Skip to content

Format Support

Kreuzberg supports 56 file formats across major categories, providing comprehensive document intelligence capabilities through native Rust extractors and LibreOffice conversion.

Overview

Kreuzberg v4 uses a high-performance Rust core with two extraction methods:

  • Native Rust Extractors: Fast, memory-efficient extractors for common formats
  • LibreOffice Conversion: Legacy Microsoft Office format support (.doc, .ppt)

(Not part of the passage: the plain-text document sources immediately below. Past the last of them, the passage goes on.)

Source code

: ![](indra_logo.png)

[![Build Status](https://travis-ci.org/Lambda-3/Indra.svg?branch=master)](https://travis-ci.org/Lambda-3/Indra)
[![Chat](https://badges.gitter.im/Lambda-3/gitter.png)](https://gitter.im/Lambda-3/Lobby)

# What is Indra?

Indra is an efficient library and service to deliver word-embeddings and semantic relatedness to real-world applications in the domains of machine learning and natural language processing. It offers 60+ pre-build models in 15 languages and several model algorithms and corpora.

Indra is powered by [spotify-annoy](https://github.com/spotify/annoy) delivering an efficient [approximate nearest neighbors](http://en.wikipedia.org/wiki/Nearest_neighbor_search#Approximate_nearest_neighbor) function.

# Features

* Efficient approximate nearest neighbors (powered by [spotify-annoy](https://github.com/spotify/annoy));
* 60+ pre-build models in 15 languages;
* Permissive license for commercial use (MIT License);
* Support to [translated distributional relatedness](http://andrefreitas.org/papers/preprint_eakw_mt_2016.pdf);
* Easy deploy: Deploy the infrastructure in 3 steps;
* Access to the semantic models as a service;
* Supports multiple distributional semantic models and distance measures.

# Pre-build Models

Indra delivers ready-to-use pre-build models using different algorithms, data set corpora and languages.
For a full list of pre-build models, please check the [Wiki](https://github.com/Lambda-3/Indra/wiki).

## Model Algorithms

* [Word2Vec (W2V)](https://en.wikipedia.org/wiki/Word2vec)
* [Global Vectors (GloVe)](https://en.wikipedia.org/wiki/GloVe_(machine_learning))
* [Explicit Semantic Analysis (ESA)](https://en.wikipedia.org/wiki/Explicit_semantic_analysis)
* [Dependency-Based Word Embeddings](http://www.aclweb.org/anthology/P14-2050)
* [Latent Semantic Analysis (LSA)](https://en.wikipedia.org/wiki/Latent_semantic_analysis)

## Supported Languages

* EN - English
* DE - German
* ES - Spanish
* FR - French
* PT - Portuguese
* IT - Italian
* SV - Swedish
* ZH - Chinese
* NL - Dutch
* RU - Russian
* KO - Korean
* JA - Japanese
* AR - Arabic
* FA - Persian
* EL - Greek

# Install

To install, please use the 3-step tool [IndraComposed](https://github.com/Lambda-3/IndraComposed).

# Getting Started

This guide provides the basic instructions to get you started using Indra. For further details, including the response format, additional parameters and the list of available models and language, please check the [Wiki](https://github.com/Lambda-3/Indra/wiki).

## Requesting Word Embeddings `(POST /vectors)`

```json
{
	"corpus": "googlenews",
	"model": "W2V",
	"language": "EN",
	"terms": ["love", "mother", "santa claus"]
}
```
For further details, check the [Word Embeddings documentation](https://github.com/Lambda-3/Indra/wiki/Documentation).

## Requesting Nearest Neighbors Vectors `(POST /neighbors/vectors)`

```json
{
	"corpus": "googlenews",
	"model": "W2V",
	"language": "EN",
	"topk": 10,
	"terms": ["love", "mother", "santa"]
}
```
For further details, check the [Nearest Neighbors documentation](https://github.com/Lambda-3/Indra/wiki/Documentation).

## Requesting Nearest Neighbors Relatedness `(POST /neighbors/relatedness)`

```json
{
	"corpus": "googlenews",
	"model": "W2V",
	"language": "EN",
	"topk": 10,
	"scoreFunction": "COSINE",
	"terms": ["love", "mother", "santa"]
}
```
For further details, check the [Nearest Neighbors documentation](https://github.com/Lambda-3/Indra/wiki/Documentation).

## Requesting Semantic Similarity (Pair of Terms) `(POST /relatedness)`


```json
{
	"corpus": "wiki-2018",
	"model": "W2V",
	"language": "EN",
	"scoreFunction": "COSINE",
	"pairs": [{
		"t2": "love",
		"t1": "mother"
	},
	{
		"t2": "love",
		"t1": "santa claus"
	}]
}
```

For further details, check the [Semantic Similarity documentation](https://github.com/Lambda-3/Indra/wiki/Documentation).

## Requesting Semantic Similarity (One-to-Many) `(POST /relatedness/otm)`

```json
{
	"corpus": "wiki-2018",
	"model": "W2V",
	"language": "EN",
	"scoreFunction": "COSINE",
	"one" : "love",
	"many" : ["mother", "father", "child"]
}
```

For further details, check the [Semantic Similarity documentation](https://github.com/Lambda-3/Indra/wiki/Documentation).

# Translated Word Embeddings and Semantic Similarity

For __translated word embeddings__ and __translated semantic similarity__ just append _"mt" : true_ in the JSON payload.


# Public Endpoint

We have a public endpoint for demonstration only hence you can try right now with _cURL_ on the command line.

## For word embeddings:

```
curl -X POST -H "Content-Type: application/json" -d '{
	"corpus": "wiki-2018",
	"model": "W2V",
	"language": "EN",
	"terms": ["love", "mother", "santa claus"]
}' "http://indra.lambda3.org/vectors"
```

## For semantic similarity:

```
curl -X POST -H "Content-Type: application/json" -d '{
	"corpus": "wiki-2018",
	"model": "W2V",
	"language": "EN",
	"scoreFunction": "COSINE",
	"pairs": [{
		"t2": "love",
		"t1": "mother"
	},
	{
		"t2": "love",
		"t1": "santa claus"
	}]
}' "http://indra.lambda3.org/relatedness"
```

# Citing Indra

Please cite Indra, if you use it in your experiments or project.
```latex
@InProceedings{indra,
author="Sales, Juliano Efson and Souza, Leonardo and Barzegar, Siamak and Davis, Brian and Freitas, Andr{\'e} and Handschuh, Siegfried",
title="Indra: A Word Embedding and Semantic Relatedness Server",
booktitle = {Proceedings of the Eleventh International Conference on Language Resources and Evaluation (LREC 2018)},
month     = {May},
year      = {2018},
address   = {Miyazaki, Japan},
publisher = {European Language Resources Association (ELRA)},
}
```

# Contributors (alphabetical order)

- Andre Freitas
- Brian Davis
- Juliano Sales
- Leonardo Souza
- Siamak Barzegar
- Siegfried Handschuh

All formats support async/await and batch processing. Image formats and PDFs support optional OCR when configured.

Format Support Matrix

Office Documents

Format Extensions MIME Type Extraction Method OCR Support Special Features
PDF .pdf application/pdf Native Rust (pdfium-render) Yes Metadata extraction, image extraction, text layer detection
Excel .xlsx, .xlsm, .xlsb, .xls, .xlam, .xla, .ods Various Excel MIME types Native Rust (calamine) No Multi-sheet support, formula preservation
PowerPoint .pptx, .pptm, .ppsx application/vnd.openxmlformats-officedocument.presentationml.presentation Native Rust (roxmltree) Yes (for embedded images) Slide extraction, image OCR, table detection
Word (Modern) .docx application/vnd.openxmlformats-officedocument.wordprocessingml.document Native Rust No Preserves formatting, extracts metadata
Word (Legacy) .doc application/msword LibreOffice conversion No Converts to DOCX then extracts
PowerPoint (Legacy) .ppt application/vnd.ms-powerpoint LibreOffice conversion No Converts to PPTX then extracts
OpenDocument Text .odt application/vnd.oasis.opendocument.text Native Rust No Full OpenDocument support
OpenDocument Spreadsheet .ods application/vnd.oasis.opendocument.spreadsheet Native Rust (calamine) No Multi-sheet support

Text & Markup

Format Extensions MIME Type Extraction Method OCR Support Special Features
Plain Text .txt text/plain Native Rust (streaming) No Line/word/character counting, memory-efficient streaming
Markdown .md, .markdown text/markdown, text/x-markdown Native Rust (streaming) No Header extraction, link detection, code block detection
HTML .html, .htm text/html, application/xhtml+xml Native Rust (html-to-markdown-rs) No Converts to Markdown, metadata extraction
XML .xml application/xml, text/xml Native Rust (quick-xml streaming) No Element counting, unique element tracking
SVG .svg image/svg+xml Native Rust (XML parser) No Treated as XML document
reStructuredText .rst text/x-rst Native (rst-parser) No Full reST syntax support
Org Mode .org text/x-org Native (org) No Emacs Org mode support
Rich Text Format .rtf application/rtf, text/rtf Native (rtf-parser) No RTF 1.x support

Structured Data

Format Extensions MIME Type Extraction Method OCR Support Special Features
JSON .json application/json, text/json Native Rust (serde_json) No Field counting, nested structure extraction
YAML .yaml application/x-yaml, text/yaml, text/x-yaml Native Rust (serde_yaml) No Multi-document support, field counting
TOML .toml application/toml, text/toml Native Rust (toml crate) No Configuration file support
CSV .csv text/csv Native Rust No Tabular data extraction
TSV .tsv text/tab-separated-values Native Rust No Tab-separated data extraction

Email

Format Extensions MIME Type Extraction Method OCR Support Special Features
EML .eml message/rfc822 Native Rust (mail-parser) No Header extraction, attachment listing, body text
MSG .msg application/vnd.ms-outlook Native Rust (mail-parser) No Outlook message support, metadata extraction

Images

All image formats support OCR when configured with ocr parameter in ExtractionConfig.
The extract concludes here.